Taking the PM's defence, Micallef, who hosts a daily afternoon show on TVM, asked who had a bigger right to celebrate that "the person who had the biggest political success in Malta's history and who had brought success to the country."
Micallef said certain individuals who had decried the video did not even realise how envious they were being.
Among them was a person "who had been caught going abroad with his lady friend behind his wife's back, and who pretended to be a purist," Micallef wrote, in an obvious reference to PN MP Jason Azzopardi.
Others included someone who had failed the systems he had been entrusted with and failed at the elections, someone who had got drunk on public finances and later dug into his own party's finances and someone who still cannot understand how the people who he was taught were inferior to him became immeasurable successes.
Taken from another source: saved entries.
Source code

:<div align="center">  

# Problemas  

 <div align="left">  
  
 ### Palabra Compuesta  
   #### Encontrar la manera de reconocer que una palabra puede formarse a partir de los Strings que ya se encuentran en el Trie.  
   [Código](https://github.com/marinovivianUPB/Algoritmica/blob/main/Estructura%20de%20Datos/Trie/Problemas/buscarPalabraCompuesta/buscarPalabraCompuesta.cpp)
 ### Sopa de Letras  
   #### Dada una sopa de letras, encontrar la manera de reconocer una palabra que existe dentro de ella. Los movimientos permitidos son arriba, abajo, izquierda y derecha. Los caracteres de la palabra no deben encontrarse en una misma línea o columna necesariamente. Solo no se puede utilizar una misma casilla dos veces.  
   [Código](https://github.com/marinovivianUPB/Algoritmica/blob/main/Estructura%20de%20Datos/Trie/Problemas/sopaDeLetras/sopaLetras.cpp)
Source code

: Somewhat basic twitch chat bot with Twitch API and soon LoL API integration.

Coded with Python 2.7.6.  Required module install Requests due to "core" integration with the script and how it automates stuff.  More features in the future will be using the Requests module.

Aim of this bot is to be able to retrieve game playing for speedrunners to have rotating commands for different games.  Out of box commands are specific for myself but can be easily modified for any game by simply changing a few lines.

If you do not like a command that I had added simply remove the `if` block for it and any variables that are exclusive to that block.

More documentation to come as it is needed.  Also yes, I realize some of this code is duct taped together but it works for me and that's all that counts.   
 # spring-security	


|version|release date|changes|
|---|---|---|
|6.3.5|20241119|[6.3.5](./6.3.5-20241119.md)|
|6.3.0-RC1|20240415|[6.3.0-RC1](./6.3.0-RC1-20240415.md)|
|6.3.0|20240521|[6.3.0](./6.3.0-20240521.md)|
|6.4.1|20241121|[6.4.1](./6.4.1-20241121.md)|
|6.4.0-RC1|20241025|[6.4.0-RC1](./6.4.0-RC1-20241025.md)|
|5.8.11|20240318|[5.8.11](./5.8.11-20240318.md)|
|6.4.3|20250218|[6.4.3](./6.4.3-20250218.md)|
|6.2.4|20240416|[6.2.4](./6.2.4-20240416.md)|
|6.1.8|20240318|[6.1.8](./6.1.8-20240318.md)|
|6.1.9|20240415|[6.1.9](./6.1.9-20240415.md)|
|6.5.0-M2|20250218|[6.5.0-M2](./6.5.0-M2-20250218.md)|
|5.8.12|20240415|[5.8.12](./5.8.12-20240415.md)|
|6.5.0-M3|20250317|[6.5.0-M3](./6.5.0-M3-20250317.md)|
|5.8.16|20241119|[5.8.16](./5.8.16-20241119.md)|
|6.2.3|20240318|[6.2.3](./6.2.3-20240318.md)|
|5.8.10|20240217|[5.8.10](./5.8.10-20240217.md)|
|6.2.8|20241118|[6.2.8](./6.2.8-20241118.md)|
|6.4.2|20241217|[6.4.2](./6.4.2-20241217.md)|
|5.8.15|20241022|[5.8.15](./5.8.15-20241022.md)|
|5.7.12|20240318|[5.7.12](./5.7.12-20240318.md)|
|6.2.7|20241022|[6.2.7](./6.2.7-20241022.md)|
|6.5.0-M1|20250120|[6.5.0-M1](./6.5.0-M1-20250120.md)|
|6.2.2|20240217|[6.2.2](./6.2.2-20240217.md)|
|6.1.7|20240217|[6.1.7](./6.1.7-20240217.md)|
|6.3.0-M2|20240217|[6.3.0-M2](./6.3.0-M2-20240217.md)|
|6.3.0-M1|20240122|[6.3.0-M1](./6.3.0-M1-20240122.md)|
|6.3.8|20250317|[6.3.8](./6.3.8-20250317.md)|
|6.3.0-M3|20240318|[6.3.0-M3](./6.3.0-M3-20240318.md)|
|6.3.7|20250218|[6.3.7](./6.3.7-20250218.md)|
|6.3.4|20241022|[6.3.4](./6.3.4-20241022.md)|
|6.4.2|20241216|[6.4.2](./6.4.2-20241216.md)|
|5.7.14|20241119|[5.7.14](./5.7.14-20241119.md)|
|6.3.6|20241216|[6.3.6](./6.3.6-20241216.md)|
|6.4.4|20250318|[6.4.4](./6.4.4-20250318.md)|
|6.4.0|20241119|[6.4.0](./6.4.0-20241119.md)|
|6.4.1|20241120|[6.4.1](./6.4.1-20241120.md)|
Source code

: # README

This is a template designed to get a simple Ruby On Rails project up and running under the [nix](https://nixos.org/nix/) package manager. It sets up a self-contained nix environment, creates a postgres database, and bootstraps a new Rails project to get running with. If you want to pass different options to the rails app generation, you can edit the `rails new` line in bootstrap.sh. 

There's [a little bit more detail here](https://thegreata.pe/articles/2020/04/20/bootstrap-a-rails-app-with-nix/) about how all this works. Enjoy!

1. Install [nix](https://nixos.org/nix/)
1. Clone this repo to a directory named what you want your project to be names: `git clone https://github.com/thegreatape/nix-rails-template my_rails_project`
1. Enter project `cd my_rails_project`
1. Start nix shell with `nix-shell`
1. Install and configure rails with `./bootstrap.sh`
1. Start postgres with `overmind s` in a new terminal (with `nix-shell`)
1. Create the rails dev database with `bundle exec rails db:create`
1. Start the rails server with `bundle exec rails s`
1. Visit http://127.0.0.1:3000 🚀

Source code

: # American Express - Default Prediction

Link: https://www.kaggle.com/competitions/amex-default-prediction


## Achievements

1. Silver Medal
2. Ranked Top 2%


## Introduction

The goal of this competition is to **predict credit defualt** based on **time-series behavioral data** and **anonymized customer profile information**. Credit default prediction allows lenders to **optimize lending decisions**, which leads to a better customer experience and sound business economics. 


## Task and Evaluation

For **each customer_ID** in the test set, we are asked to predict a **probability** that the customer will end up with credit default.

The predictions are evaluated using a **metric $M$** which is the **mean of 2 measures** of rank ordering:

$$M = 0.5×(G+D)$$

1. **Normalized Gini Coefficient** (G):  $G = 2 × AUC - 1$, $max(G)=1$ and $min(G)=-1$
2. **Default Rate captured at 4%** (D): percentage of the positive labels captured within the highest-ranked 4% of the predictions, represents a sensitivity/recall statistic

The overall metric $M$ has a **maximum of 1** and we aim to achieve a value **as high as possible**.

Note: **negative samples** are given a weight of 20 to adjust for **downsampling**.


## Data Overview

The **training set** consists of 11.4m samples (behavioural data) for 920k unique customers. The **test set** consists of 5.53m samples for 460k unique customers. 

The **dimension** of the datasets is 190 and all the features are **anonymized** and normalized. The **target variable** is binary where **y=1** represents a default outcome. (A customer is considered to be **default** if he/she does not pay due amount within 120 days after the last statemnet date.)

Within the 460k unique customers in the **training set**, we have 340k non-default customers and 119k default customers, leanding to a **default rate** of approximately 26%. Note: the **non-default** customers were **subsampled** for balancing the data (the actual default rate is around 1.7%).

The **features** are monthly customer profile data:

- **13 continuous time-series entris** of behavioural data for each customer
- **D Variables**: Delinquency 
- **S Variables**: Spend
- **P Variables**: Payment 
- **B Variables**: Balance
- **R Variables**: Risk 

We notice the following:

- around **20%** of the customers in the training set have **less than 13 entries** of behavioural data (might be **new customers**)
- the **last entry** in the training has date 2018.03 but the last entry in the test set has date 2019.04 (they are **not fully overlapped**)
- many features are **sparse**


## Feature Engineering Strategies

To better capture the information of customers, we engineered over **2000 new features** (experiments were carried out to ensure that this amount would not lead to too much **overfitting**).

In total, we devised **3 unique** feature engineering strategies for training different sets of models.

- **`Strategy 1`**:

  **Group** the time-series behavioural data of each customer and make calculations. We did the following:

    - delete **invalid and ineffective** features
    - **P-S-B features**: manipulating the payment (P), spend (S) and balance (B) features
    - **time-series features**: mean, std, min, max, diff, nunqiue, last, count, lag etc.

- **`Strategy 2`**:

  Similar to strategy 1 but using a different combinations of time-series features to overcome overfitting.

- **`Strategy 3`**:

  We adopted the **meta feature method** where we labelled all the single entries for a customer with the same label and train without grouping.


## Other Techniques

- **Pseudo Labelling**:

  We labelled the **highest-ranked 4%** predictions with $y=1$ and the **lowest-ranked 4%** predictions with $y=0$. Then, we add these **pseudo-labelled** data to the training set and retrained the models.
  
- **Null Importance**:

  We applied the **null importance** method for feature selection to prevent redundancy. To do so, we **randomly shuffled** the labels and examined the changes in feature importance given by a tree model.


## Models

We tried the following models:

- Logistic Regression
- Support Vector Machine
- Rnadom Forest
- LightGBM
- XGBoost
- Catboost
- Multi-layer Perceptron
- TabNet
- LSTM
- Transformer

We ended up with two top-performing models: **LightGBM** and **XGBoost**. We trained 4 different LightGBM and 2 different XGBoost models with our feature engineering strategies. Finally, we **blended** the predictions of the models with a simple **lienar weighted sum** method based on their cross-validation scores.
"L-ghira oht il-genn," he wrote – a Maltese saying which loosely translates into "envy leads to madness."
Micallef regularly posts comments of a political or partisan nature.
Replying to questions by this newspaper, Reno Bugeja, PBS News and Current Affairs Manager and a member of the editorial board said the station was disassociating itself from Micallef's comments.
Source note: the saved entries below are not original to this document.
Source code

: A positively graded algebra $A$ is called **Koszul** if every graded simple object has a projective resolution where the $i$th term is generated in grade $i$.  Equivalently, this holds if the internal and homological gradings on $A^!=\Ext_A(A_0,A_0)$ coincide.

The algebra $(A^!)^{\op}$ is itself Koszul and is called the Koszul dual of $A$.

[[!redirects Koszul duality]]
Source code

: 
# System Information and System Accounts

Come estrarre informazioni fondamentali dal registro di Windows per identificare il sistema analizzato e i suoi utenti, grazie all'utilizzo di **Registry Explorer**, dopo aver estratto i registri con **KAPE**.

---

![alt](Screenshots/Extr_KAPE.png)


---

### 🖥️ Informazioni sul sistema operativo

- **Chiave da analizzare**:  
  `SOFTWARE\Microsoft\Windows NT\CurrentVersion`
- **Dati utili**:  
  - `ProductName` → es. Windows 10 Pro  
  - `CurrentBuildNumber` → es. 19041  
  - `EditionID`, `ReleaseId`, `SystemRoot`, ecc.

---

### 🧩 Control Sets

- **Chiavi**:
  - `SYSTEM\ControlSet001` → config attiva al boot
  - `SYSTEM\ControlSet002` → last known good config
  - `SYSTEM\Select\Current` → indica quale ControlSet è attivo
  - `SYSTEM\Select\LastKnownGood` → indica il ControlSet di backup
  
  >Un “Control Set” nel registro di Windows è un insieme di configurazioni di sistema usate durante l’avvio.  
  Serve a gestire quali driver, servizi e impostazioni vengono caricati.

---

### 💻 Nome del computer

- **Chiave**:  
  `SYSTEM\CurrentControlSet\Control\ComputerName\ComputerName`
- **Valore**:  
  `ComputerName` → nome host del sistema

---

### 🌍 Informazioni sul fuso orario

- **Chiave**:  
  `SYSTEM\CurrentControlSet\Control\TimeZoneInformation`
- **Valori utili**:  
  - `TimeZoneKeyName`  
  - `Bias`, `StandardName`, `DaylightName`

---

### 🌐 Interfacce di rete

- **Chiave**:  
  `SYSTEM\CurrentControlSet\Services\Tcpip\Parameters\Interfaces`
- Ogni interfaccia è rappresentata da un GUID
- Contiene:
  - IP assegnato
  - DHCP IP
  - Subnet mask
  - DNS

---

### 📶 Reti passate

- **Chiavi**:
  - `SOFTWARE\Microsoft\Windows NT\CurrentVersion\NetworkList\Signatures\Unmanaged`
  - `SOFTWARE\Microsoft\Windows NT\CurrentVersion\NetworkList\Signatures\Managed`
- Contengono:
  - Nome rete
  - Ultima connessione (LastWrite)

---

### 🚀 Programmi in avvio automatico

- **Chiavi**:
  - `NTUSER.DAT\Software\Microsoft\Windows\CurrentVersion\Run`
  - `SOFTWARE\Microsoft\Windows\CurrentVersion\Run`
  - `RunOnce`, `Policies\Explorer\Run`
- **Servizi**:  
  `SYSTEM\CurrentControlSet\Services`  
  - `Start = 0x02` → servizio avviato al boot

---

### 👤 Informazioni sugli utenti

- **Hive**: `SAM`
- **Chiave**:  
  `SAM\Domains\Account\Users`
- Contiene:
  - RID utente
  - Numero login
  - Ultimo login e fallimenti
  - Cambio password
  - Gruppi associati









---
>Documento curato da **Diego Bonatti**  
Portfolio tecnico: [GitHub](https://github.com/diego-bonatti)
While the comments were made in Micallef's personal capacity and not within the context of the show he presents, PBS still feels that the broadcasting guidelines should be applied in cases like this one and the station has brought the matter to the attention of the said presenter, Bugeja said, in a reply which was also carbon copied to PBS Chairman Tonio Portughese.
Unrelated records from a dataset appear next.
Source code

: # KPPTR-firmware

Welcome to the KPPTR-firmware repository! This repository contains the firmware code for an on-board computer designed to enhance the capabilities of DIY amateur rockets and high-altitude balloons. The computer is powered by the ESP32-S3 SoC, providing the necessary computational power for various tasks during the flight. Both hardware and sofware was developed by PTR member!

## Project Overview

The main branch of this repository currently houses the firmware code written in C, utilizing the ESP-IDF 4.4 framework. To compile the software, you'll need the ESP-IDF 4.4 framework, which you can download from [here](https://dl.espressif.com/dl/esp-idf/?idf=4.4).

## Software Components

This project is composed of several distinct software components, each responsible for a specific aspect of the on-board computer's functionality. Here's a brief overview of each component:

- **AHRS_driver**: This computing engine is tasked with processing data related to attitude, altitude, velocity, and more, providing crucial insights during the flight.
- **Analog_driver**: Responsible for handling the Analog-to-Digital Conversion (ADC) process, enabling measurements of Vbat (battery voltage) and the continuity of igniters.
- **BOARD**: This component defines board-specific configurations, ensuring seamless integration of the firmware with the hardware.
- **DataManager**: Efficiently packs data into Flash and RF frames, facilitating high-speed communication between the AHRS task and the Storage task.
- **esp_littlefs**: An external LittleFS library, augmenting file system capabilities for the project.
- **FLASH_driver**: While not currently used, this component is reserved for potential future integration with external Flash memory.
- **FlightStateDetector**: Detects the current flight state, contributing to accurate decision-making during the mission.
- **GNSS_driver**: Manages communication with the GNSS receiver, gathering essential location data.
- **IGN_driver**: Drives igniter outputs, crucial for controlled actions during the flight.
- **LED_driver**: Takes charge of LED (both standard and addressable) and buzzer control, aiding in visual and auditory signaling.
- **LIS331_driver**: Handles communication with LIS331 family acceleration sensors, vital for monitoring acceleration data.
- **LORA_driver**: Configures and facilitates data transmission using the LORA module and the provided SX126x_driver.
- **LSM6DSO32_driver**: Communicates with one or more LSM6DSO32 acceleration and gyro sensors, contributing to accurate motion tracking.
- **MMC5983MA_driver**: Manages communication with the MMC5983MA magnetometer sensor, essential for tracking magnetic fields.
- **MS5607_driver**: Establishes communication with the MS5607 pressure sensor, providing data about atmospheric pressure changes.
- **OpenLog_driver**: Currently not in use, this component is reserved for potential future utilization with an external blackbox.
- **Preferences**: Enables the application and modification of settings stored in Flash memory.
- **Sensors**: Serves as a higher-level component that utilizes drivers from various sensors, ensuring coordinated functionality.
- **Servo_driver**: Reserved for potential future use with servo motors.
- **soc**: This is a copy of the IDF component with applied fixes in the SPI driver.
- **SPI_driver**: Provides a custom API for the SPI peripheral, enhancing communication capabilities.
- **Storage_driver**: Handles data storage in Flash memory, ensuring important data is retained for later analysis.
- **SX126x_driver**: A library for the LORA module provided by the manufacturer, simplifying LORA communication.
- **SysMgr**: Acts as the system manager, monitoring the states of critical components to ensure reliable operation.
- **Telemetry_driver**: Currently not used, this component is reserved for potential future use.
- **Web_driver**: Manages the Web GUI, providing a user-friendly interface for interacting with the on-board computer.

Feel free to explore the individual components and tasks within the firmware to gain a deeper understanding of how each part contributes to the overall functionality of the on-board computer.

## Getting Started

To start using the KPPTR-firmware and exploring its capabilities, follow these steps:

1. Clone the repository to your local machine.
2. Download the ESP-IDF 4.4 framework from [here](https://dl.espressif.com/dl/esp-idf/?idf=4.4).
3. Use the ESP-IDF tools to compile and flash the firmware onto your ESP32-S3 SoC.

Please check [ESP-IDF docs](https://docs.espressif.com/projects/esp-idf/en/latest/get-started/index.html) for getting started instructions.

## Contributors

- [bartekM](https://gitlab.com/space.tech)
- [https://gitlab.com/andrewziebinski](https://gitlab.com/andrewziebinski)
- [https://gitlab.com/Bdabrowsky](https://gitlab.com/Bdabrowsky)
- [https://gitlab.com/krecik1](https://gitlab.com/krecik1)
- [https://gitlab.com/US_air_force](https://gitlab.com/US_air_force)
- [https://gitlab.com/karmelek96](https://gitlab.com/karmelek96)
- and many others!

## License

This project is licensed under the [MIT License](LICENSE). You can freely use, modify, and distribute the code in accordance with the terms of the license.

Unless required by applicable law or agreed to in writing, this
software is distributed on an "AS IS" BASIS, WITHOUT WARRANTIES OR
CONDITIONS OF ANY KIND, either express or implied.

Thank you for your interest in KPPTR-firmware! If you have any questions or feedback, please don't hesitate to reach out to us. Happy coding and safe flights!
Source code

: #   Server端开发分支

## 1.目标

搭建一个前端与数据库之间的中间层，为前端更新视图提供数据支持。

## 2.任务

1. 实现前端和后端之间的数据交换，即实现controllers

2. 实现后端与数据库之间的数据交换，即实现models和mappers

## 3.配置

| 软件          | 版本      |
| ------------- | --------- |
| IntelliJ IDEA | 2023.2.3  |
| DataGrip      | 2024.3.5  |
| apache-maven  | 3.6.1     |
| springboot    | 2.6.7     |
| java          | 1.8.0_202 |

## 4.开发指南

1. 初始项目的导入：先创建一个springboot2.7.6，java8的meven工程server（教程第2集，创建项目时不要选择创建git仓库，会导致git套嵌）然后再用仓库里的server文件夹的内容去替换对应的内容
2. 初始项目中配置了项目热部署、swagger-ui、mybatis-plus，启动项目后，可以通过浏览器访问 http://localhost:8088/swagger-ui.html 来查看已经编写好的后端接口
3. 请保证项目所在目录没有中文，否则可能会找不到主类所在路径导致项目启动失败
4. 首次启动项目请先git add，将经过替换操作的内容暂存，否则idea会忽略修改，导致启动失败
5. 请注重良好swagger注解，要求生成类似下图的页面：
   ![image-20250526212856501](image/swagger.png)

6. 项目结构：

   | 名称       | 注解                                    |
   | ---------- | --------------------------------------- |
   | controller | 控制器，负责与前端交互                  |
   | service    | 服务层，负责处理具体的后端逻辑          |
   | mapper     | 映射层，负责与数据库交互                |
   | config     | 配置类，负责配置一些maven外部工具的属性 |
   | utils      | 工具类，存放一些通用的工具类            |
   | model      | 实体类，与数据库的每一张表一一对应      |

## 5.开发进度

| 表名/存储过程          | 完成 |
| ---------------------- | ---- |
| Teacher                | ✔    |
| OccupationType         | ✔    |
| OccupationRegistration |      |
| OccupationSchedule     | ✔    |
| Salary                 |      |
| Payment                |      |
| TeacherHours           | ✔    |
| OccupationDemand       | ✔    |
Meanwhile, a spokesperson for the Broadcasting Authority said the matter should be addressed to PBS given that, according to Subsidiary Legislation 350.14 any off air activity, including writing which can lead to any doubt about their objectivity on air, should be addressed by the public service broadcaster.
"As the legislation states, such rules are not enforceable by the Broadcasting Authority but may be applied by the public service broadcaster."
The BA quoted the relevant parts of the Subsidiary Legislation, which says that "producers of news and current affairs programmes should have no outside interests or commitments which could damage the public service broadcaster 's reputation for impartiality, fairness and integrity."
Another section of the legislation says that "Those known to the public primarily as presenters of, or reporters on, news programmes or programmes about current affairs broadcast on the public service broadcaster must be seen to be impartial. It is important that no off-air activity, including writing, the giving of interviews or the making of speeches, lead to any doubt about their objectivity on-air. If such presenters or reporters publicly express personal views off-air on controversial issues, then their on-air role may be severely compromised. It is crucial that in both their work with the public service broadcaster and in other non-public service broadcasting activities such as writing, speaking or giving interviews, they do not: (i) state how they vote or express support for any political party; (ii) express views for or against any policy which is a matter of current party political debate; (iii) advocate any particular position on an issue of current public controversy or debate; and (iv) exhort a change in high profile public policy.